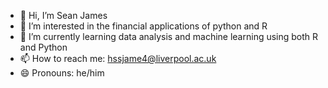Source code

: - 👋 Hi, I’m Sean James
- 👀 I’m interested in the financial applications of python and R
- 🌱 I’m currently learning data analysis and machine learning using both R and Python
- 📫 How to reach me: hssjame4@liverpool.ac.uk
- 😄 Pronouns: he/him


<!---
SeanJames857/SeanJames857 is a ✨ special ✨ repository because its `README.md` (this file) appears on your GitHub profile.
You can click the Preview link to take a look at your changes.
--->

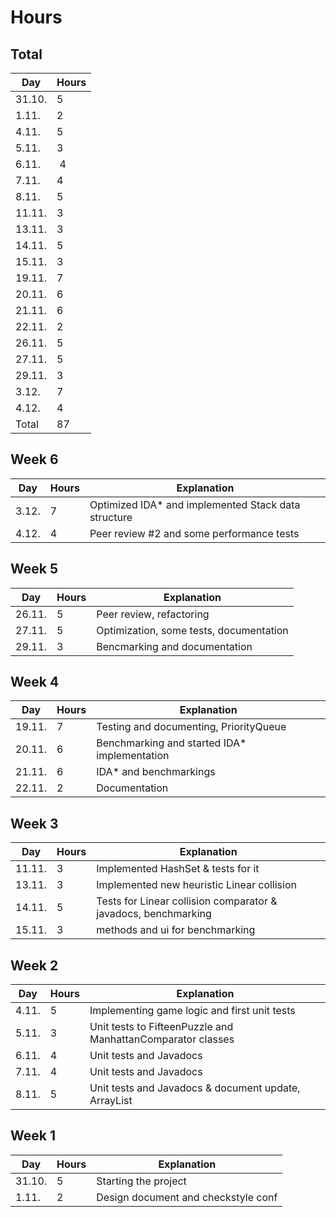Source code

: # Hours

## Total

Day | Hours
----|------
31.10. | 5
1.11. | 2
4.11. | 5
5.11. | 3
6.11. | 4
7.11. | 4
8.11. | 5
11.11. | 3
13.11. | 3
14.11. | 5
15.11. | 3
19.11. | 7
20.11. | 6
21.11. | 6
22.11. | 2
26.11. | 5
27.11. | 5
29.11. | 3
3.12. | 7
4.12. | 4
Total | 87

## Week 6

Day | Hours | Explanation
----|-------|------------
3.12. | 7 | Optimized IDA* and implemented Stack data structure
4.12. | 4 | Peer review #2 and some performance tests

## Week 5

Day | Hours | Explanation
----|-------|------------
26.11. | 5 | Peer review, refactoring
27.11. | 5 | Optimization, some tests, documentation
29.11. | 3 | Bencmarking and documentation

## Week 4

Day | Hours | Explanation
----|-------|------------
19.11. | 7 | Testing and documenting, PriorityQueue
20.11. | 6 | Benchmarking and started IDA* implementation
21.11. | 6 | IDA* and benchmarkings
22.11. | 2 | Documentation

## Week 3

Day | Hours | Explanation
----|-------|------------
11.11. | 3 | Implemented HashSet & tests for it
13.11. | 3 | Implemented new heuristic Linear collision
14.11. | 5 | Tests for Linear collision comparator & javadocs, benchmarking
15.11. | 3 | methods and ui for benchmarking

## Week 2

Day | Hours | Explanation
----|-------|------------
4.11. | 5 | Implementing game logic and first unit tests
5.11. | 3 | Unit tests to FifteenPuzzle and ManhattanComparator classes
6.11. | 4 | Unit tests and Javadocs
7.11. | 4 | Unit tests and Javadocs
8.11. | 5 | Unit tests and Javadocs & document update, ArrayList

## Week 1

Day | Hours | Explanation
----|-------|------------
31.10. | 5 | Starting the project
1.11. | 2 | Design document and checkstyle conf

Directions: Read the entries and pick out all lines that include the word "Peer".

Result:
4.12. | 4 | Peer review #2 and some performance tests
26.11. | 5 | Peer review, refactoring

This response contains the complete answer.